Doía naquele ponto de sempre, na lateral direita do crânio, meio atrás do olho querendo escapar para a orelha (ou pelo menos era assim que tentava explicar para os muitos médicos quando lhe pediam para localizar a dor (( certa vez lhe dispuseram até um crânio, e pediram que cravasse com uma agulha a parte do cérebro que parecia doer, mas não lhe pareceu lógico que fosse algo no cérebro, em definitivo)), e incerta respondia, meio débil: entre olho e a orelha). Como se o bumbo de uma sinfonia rugisse dentro da caixa craniana, tentava se distrair do mal estar tão conhecido, esticando com as pontas dos dedos um cacho um tanto ressecado de seu cabelo que já não se entendia loiro-ruivo-castanho. Achava, com uma ingenuidade sincera, que seus cachos eram fruto de sua mente enrolada, e por isso seu cabelo nascia da forma que nascia: pensamentos revoltos, elétricos e espiralados, impossíveis contra qualquer pente fino. Sentia quando iam nascer, os fios, e lhe irrompiam da cabeça como se estivessem se empurrando e, lânguidos, se enroscassem com outros no seu mar de ideias confusas, que, quando sucumbiam à força do mundo, despencavam cadavéricos no chão, já não tão enrolados: retos em alguma certeza que foi abandonada: nunca olhou para trás, a vassoura de palha empurra tudo pra fora junto com o pó (mas são sombrios os fios que insistem em aparecer durante a manhã depois de um sonho intranquilo, em cima do travesseiro).

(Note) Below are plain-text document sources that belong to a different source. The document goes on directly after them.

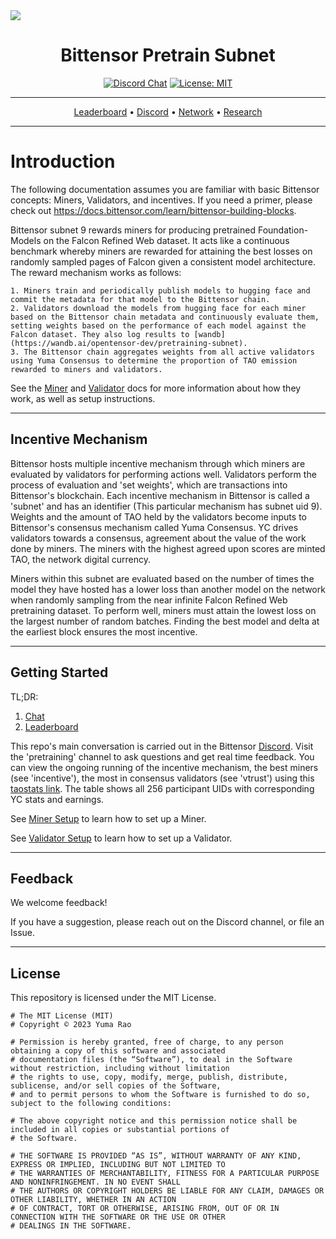 <picture>
    <source srcset="./assets/macrocosmos-white.png"  media="(prefers-color-scheme: dark)">
    <source srcset="./assets/macrocosmos-black.png"  media="(prefers-color-scheme: light)">
    <img src="macrocosmos-black.png">
</picture>

<div align="center">

# **Bittensor Pretrain Subnet** <!-- omit in toc -->
[![Discord Chat](https://img.shields.io/discord/308323056592486420.svg)](https://discord.gg/bittensor)
[![License: MIT](https://img.shields.io/badge/License-MIT-yellow.svg)](https://opensource.org/licenses/MIT) 

---

[Leaderboard](https://www.macrocosmos.ai/sn9) • [Discord](https://discord.gg/bittensor) • [Network](https://taostats.io/subnets/netuid-9/) • [Research](https://bittensor.com/whitepaper) 
</div>

---

# Introduction

The following documentation assumes you are familiar with basic Bittensor concepts: Miners, Validators, and incentives. If you need a primer, please check out https://docs.bittensor.com/learn/bittensor-building-blocks.

Bittensor subnet 9 rewards miners for producing pretrained Foundation-Models on the Falcon Refined Web dataset. It acts like a continuous benchmark whereby miners are rewarded for attaining the best losses on randomly sampled pages of Falcon given a consistent model architecture. The reward mechanism works as follows:

    1. Miners train and periodically publish models to hugging face and commit the metadata for that model to the Bittensor chain.
    2. Validators download the models from hugging face for each miner based on the Bittensor chain metadata and continuously evaluate them, setting weights based on the performance of each model against the Falcon dataset. They also log results to [wandb](https://wandb.ai/opentensor-dev/pretraining-subnet).
    3. The Bittensor chain aggregates weights from all active validators using Yuma Consensus to determine the proportion of TAO emission rewarded to miners and validators. 

See the [Miner](docs/miner.md) and [Validator](docs/validator.md) docs for more information about how they work, as well as setup instructions.

---

## Incentive Mechanism

Bittensor hosts multiple incentive mechanism through which miners are evaluated by validators for performing actions well. Validators perform the process of evaluation and 'set weights', which are transactions into Bittensor's blockchain. Each incentive mechanism in Bittensor is called a 'subnet' and has an identifier (This particular mechanism has subnet uid 9). Weights and the amount of TAO held by the validators become inputs to Bittensor's consensus mechanism called Yuma Consensus. YC drives validators towards a consensus, agreement about the value of the work done by miners. The miners with the highest agreed upon scores are minted TAO, the network digital currency.

Miners within this subnet are evaluated based on the number of times the model they have hosted has a lower loss than another model on the network when randomly sampling from the near infinite Falcon Refined Web pretraining dataset. To perform well, miners must attain the lowest loss on the largest number of random batches. Finding the best model and delta at the earliest block ensures the most incentive.

---

## Getting Started

TL;DR:
1. [Chat](https://discord.gg/bittensor)
2. [Leaderboard](https://www.macrocosmos.ai/sn9)

This repo's main conversation is carried out in the Bittensor [Discord](https://discord.gg/bittensor). Visit the 'pretraining' channel to ask questions and get real time feedback. You can view the ongoing running of the incentive mechanism, the best miners (see 'incentive'), the most in consensus validators (see 'vtrust') using this [taostats link](https://taostats.io/subnets/netuid-9/). The table shows all 256 participant UIDs with corresponding YC stats and earnings. 

See [Miner Setup](docs/miner.md#getting-started) to learn how to set up a Miner.

See [Validator Setup](docs/validator.md#getting-started) to learn how to set up a Validator.

---

## Feedback

We welcome feedback!

If you have a suggestion, please reach out on the Discord channel, or file an Issue.

---

## License
This repository is licensed under the MIT License.
```text
# The MIT License (MIT)
# Copyright © 2023 Yuma Rao

# Permission is hereby granted, free of charge, to any person obtaining a copy of this software and associated
# documentation files (the “Software”), to deal in the Software without restriction, including without limitation
# the rights to use, copy, modify, merge, publish, distribute, sublicense, and/or sell copies of the Software,
# and to permit persons to whom the Software is furnished to do so, subject to the following conditions:

# The above copyright notice and this permission notice shall be included in all copies or substantial portions of
# the Software.

# THE SOFTWARE IS PROVIDED “AS IS”, WITHOUT WARRANTY OF ANY KIND, EXPRESS OR IMPLIED, INCLUDING BUT NOT LIMITED TO
# THE WARRANTIES OF MERCHANTABILITY, FITNESS FOR A PARTICULAR PURPOSE AND NONINFRINGEMENT. IN NO EVENT SHALL
# THE AUTHORS OR COPYRIGHT HOLDERS BE LIABLE FOR ANY CLAIM, DAMAGES OR OTHER LIABILITY, WHETHER IN AN ACTION
# OF CONTRACT, TORT OR OTHERWISE, ARISING FROM, OUT OF OR IN CONNECTION WITH THE SOFTWARE OR THE USE OR OTHER
# DEALINGS IN THE SOFTWARE.
```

De resto, pacientemente esperava que a dor passasse, e nunca disse para os doutores, mas tinha certeza que sua dor era disso, dos fios se empurrando, agora, o que era esse fio, ou fios, mechas inteiras que lhe faziam doer exatamente nesse ângulo de encontro entre olho e orelha, vista e ouvido, entre a enxerga e a escuta...Sabia que o lado direito cuida de qualquer coisa relacionado a, o que mesmo? Lado simbólico? Religiosité? Mas não era uma mulher (?) uma mulherzinha (?), uma moça (?) uma

- garota

uma garota da lógica?

: Tinha resposta pra tudo, mesmo que seus fios denunciassem a incongruência de seus pensamentos. Só não tinha pra tal da dor que insistia, religiosamente, em pulsar, como se quisesse abrir espaço no crânio com um martelo, bem ali, entre o olho e a orelha. Chegou a fantasiar que era uma mariposa, com o negrume do mundo nas asas, que estava se empurrando do casulo-osso formada pelas sinapses, pronta para debandar, uma grande mariposa negra saindo dos cabelos, ia pousar leve, ruflando as longas asas anoitecidas, uma noite sem ponto de luz (talvez um carrapato de strass apenas, preso por um breve acaso do mundo) fazendo uma saudação. Mas isso não faz sentido, assim como as pílulas de Frei Galvão que tomou antes de dormir, três de uma vez só, o papel-pílula-oração, e agora estava ali, com a cabeça doendo no ponto entre a vista e o ouvido, com overdose de pílula benta: sê cuidadoso, pecador, com seus pensamentos. Santa misericórdia, como acreditar em papel escrito: seja ele do Frei, do Freud ou do Rimbaud.

A essa altura, já virava o rosto contra a parede, fingindo fazer graça. É que doía,naquele pontinho entre a enxerga e a escuta, uma vontade de cegueira e surdez. Ou o contrário?